While the prototypes won't be identical to the final product, at this stage the sizable drone body is sturdy and fairly lightweight for its size. The chassis is made of rough fiberglass for beta testing, but representatives assured us the final product will be made of a smooth, shiny polycarbonate.
While in flying mode, the arms are fully extended and measure about two feet across. For the sake of portability, these arms can also fold in to form a much more compact, easily carried unit. Closing the arms was a careful process because it's important to align the flight blades for proper storage.
The AirLeash is a comfortable armband device that AirDog homes in on. The prototype was a little heavy, but not too cumbersome once you get moving. The design is also likely to change and improve before the AirDog releases. Onboard controls are simple and old-school, consisting of only a small digital screen and five raised buttons for better tactility.

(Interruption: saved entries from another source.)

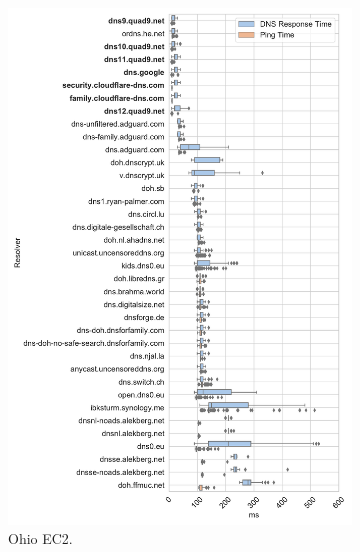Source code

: \begin{figure}[h!]
\begin{subfigure}[b]{0.4\textwidth}
\includegraphics[width=\textwidth]{figures/ohio_eur.pdf}
\caption{Ohio EC2.}
\end{subfigure}
%
\hfill \\
\begin{subfigure}[b]{0.4\textwidth}

\end{subfigure}
\end{figure}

The drone launches with the touch of a button, either on the smartphone app (still in beta) or the AirLeash, and can be pre-programmed to fly up to a specific height and position. From there, a suite of sensors keep track of the AirLeash, and representatives claimed the latest prototype even has onboard sonar for obstacle avoidance.
During a demonstration with pro skateboarder Maders Apse, the Airdog rose up into the air, stayed a comfortable distance away, and followed him back and forth across a halfpipe, all automatically. At the touch of a final button, Apse summoned the drone back down and caught his AirDog in one hand.
Action cameras can me mounted to film skateboarding, skiing, mountain biking, or whatever else without ever losing track of the moving subject. The mounting unit swivels and rotates with ease, and uses a gyro-stabilized gimbal sensor to keep the camera unit straight and steady, even while chasing or turning. In fact, AirDog reps claimed the drone can maintain a lock at speeds of up to 45 mph. No live streams or recoded videos were made available, so we can’t be sure how steady the shots actually came out, but from a close-up demo of the swiveling action, it looks promising.
The AirDog currently has mounts for GoPro cameras and the Sony X1000V, and the company is hoping to partner with other action camera companies before manufacturing begins in June. Kickstarter pre-orders are still available for $1,295, and the AirDog will ultimately retail for $1,495.